What is required: The word "queueId" occurs in some of the lines below; copy each of those lines.

Data for this task:
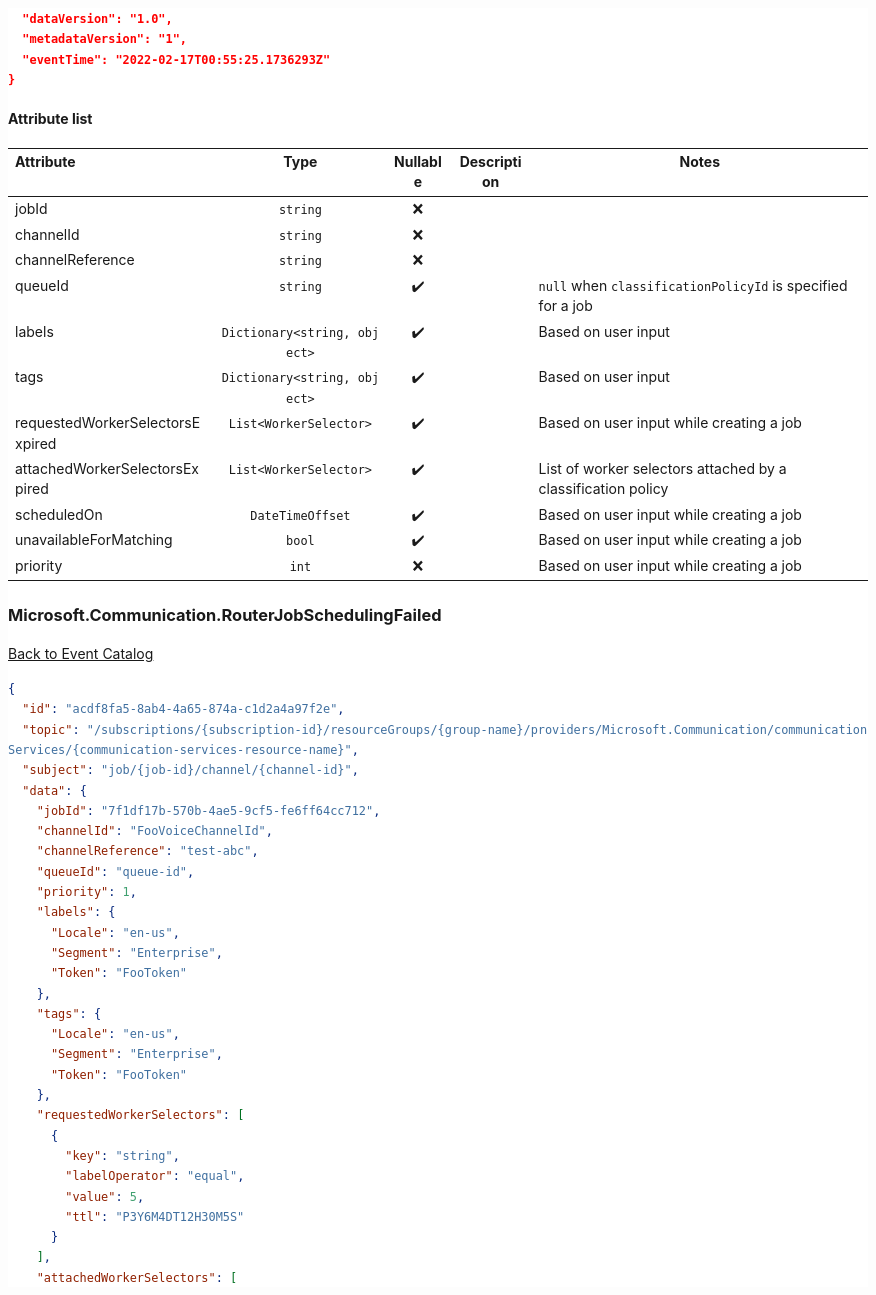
 ```json
  "dataVersion": "1.0",
  "metadataVersion": "1",
  "eventTime": "2022-02-17T00:55:25.1736293Z"
}
```

#### Attribute list

| Attribute | Type | Nullable |Description | Notes |
|:--------- |:-----:|:-------:|-------------|-------|
| jobId| `string` | ❌ |
| channelId | `string` | ❌ |
| channelReference | `string` | ❌ |
| queueId | `string` | ✔️ | | `null` when `classificationPolicyId` is specified for a job
| labels | `Dictionary<string, object>` | ✔️ | | Based on user input
| tags | `Dictionary<string, object>` | ✔️ | | Based on user input
| requestedWorkerSelectorsExpired | `List<WorkerSelector>` | ✔️ | | Based on user input while creating a job
| attachedWorkerSelectorsExpired | `List<WorkerSelector>` | ✔️ | | List of worker selectors attached by a classification policy
| scheduledOn | `DateTimeOffset` |✔️ | | Based on user input while creating a job
| unavailableForMatching | `bool` |✔️ | | Based on user input while creating a job
| priority| `int` | ❌ | | Based on user input while creating a job

### Microsoft.Communication.RouterJobSchedulingFailed

[Back to Event Catalog](#events-catalog)

```json
{
  "id": "acdf8fa5-8ab4-4a65-874a-c1d2a4a97f2e",
  "topic": "/subscriptions/{subscription-id}/resourceGroups/{group-name}/providers/Microsoft.Communication/communicationServices/{communication-services-resource-name}",
  "subject": "job/{job-id}/channel/{channel-id}",
  "data": {
    "jobId": "7f1df17b-570b-4ae5-9cf5-fe6ff64cc712",
    "channelId": "FooVoiceChannelId",
    "channelReference": "test-abc",
    "queueId": "queue-id",    
    "priority": 1,
    "labels": {
      "Locale": "en-us",
      "Segment": "Enterprise",
      "Token": "FooToken"
    },
    "tags": {
      "Locale": "en-us",
      "Segment": "Enterprise",
      "Token": "FooToken"
    },
    "requestedWorkerSelectors": [
      {
        "key": "string",
        "labelOperator": "equal",
        "value": 5,
        "ttl": "P3Y6M4DT12H30M5S"
      }
    ],
    "attachedWorkerSelectors": [
```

Solution:
| queueId | `string` | ✔️ | | `null` when `classificationPolicyId` is specified for a job
    "queueId": "queue-id",    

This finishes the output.